Does the new Gossip Girl capture gossip in the social media age?

The original show explored how rumour and scandal could be weaponised by your friends. Can the remake do the same in our era of puritanical shaming, cancel culture and “taking accountability”?

By Rachel Connolly

Gossip Girl was never really a gossip. The malevolent blogger at the centre of Gossip Girl, the beloved teen drama that followed the glamorous, chaotic lives of a group of Upper East Side teenagers at a fictional private school, was more like the original (or, at least, an early) apportioner of cancel culture. Gossip Girl was always listening, watching and stirring. Somehow everywhere at once, she would catch the objects of her surveillance up to all sorts: cheating on each other and on tests; having dramatic family disputes in their penthouses made entirely of windows; going on holiday; being threatened with disinheritance in sombre restaurants full of shiny black furniture; (erroneously) thinking themselves guilty of murder; and so on. Whatever she found, she would make sure everyone knew about it.

Sometimes the antics of these beautiful young heirs and heiresses were moral transgressions. Sometimes they were not. But all were documented in spidery, salacious blog posts that the entire school (indeed, it was often suggested, all of Manhattan) gleefully pored over. Friendships, relationships, carefully hatched plans to attend Ivy League universities – all were detonated by Gossip Girl’s big reveals; the social fabric of the school (or at least of the popular clique) regularly torn to shreds.

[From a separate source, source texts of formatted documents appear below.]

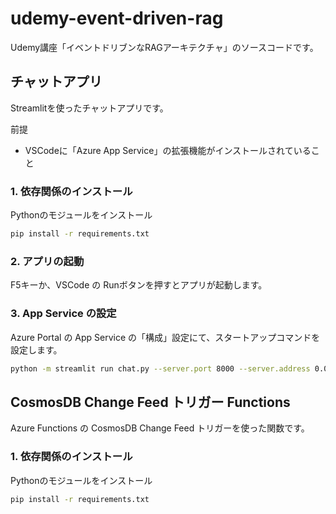 # udemy-event-driven-rag
Udemy講座「イベントドリブンなRAGアーキテクチャ」のソースコードです。

## チャットアプリ

Streamlitを使ったチャットアプリです。

前提
- VSCodeに「Azure App Service」の拡張機能がインストールされていること

### 1. 依存関係のインストール
Pythonのモジュールをインストール
```bash
pip install -r requirements.txt
```

### 2. アプリの起動
F5キーか、VSCode の Runボタンを押すとアプリが起動します。

### 3. App Service の設定
Azure Portal の App Service の「構成」設定にて、スタートアップコマンドを設定します。
```bash
python -m streamlit run chat.py --server.port 8000 --server.address 0.0.0.0
```

## CosmosDB Change Feed トリガー Functions
Azure Functions の CosmosDB Change Feed トリガーを使った関数です。

### 1. 依存関係のインストール
Pythonのモジュールをインストール
```bash
pip install -r requirements.txt
```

But this is not how gossip works. It is not about dropping bombs or exposing secrets; it is the clandestine exchange of information that happens within a friend group. It is about judgement, yes. But also bonding, establishing shared social norms, and addressing some of the strange moral dilemmas we all find ourselves in, beneath a layer of subterfuge: as humans, we need to talk about these things and it can be hard to do so earnestly. Gossip Girl’s spikey blogs had nothing to do with bonding. They were much closer to the modern practice of airing grievances on social media to create a spectacle. (The moralistic tone of the posts, likewise, feels prophetic.) She (well, he, if you watched the original series to its end) was a canceller.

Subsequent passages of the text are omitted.